Scan the records for lines with the string "case". Say how many there are, and add nothing.

:::::

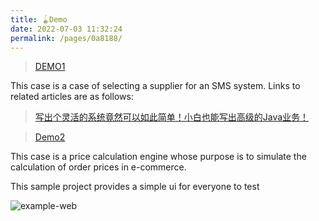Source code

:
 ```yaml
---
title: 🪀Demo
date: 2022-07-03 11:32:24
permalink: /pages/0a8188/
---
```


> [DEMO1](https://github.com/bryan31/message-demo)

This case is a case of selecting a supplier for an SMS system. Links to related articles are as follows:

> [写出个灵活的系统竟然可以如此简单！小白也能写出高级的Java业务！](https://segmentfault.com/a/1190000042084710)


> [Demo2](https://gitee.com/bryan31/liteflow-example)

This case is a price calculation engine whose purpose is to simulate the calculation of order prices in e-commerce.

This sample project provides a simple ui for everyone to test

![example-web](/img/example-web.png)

:::::

**Answer section**
2